A suite of 13 black opals made $72,500 at the World of Opals sale at Bonhams Los Angeles on December 10.
The collection originates from a single seam in Lightning Ridge in New South Wales, Australia, with each stone displaying a pattern of blue and green interspersed with brilliant flourishes of orange.
Another significant black opal, named The Road to Lightning Ridge, achieved $56,250 in the sale.
It features an astonishing range of colours, with reds and oranges predominating, and is cut into an oval cabochon.
Around 97% of the world's opals are found in Australia, with Lightning Ridge one of the few places where black opals can form. The world's largest, the 306 carat Royal One, valued at $3m, was uncovered there in 1999.

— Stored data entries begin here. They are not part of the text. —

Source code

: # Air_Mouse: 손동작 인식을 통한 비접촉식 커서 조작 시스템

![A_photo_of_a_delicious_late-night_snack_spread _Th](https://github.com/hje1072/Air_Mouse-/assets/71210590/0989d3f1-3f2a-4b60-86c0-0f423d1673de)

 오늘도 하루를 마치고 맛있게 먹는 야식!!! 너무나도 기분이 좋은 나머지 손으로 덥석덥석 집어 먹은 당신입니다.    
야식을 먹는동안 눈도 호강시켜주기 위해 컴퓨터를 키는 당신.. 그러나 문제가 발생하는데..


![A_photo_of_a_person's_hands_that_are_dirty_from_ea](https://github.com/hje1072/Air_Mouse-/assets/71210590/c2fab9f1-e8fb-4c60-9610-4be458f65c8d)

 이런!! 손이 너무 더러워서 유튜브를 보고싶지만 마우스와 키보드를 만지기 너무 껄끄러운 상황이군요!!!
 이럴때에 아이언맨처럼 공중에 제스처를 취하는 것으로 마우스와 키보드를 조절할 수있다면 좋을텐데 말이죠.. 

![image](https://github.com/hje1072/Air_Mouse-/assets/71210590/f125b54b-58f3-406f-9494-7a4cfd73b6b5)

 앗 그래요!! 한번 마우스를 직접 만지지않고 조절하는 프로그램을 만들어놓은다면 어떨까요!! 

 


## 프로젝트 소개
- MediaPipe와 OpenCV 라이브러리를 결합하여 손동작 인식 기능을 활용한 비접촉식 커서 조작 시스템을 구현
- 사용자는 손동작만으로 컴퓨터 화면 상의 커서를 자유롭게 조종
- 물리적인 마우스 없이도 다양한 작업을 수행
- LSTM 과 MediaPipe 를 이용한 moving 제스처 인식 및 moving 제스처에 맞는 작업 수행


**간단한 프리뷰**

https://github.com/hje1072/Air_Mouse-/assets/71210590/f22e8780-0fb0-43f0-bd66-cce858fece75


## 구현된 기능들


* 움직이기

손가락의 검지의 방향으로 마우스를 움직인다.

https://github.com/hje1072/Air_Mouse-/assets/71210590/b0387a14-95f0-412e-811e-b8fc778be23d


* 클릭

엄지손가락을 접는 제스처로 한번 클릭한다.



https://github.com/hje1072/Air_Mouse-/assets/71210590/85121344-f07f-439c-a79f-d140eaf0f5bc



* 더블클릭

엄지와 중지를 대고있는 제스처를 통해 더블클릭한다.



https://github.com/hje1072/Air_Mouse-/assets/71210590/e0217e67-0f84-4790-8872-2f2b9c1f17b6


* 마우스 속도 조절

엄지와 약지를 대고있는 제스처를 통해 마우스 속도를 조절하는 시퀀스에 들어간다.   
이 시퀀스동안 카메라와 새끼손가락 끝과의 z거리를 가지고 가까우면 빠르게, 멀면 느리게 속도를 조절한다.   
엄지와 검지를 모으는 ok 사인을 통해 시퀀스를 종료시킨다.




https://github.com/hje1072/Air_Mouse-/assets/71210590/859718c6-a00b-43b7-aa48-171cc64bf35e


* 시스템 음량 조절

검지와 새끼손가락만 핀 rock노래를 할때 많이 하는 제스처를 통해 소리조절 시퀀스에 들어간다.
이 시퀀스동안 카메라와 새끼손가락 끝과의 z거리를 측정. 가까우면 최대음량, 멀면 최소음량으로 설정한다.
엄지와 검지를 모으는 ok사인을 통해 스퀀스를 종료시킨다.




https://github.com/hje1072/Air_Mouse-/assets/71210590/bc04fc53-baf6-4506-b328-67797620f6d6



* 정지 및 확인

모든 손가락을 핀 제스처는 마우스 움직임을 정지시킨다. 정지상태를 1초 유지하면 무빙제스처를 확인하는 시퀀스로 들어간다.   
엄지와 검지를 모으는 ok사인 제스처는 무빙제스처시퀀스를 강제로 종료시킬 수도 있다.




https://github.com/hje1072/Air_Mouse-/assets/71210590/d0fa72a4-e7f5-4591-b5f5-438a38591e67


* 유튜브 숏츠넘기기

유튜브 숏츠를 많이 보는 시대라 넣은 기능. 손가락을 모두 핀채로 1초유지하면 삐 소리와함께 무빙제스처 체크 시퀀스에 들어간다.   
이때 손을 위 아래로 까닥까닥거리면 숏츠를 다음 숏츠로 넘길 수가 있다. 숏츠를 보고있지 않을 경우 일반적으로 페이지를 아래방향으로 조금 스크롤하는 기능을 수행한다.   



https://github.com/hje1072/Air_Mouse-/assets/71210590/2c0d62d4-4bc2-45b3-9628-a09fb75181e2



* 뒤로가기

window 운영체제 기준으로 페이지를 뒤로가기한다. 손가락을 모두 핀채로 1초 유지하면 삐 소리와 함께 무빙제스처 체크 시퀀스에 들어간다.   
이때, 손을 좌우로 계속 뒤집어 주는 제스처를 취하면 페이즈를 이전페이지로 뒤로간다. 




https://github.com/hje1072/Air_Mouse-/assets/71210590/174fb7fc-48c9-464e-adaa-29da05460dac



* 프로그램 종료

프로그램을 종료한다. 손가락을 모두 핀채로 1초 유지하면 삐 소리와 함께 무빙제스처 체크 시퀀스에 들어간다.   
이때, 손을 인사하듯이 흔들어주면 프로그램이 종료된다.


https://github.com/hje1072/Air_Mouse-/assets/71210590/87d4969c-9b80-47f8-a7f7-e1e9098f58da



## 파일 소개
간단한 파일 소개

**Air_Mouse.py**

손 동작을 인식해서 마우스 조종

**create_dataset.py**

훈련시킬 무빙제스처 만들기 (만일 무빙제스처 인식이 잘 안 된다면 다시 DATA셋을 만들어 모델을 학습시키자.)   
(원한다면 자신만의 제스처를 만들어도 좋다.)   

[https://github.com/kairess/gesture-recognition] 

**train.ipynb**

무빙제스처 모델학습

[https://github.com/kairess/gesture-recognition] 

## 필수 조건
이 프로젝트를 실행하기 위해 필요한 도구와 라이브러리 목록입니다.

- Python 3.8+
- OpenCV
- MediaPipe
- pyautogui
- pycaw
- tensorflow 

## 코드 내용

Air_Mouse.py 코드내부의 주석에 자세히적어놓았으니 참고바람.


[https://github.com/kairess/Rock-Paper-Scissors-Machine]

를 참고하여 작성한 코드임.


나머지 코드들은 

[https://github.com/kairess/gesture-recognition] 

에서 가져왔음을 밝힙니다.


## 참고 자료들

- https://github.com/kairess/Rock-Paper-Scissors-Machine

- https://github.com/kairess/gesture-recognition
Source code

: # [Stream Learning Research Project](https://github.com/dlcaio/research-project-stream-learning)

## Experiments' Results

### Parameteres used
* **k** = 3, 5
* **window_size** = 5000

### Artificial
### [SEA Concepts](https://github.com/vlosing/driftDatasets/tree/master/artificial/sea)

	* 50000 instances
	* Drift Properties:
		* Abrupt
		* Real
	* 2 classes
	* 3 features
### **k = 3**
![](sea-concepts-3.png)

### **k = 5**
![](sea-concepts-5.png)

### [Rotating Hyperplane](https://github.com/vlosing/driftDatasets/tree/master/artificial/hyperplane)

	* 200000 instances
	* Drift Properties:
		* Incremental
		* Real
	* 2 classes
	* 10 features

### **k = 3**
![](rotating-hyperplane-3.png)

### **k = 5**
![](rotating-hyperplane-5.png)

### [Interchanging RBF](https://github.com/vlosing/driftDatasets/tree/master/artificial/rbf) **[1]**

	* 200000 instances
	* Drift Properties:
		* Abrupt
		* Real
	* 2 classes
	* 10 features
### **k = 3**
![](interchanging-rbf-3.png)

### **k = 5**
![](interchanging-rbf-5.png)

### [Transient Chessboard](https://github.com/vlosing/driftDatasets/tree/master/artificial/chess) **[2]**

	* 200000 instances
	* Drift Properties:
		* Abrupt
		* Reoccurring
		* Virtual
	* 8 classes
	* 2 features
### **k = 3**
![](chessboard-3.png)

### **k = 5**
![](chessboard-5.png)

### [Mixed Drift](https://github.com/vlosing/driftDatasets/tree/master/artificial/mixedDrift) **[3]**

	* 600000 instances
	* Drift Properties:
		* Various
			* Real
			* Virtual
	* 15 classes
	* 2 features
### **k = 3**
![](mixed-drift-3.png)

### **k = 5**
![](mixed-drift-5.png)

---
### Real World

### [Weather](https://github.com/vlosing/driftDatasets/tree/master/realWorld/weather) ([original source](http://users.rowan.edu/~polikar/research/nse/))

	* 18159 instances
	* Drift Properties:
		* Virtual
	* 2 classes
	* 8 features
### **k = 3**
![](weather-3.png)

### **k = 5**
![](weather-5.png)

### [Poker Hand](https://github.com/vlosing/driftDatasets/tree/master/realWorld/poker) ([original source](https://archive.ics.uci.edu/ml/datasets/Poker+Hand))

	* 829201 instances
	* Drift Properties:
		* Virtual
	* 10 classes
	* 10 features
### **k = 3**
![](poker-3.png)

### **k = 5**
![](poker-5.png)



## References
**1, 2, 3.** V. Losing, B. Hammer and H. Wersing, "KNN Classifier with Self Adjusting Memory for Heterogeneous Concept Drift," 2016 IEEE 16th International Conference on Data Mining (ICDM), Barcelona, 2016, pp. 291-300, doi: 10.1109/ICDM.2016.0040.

In terms of gem opals, which are rare but much more widespread than the black opal, the Olympic Australis holds the current record, weighing in at an enormous 17,000 carats (over 3kg).
The reason for the high concentration of opals in Australia can be partly attributed to the Great Artesian Basin - an enormous mineral-rich freshwater deposit that underlies much of the eastern part of the country.
A pair of boulder opal cabochons sold as a single lot for $43,750.
They were discovered in Winton, Queensland and exhibit bright red colouring that fades through to blue. Together they weigh over 40 carats and have been cut into triangles.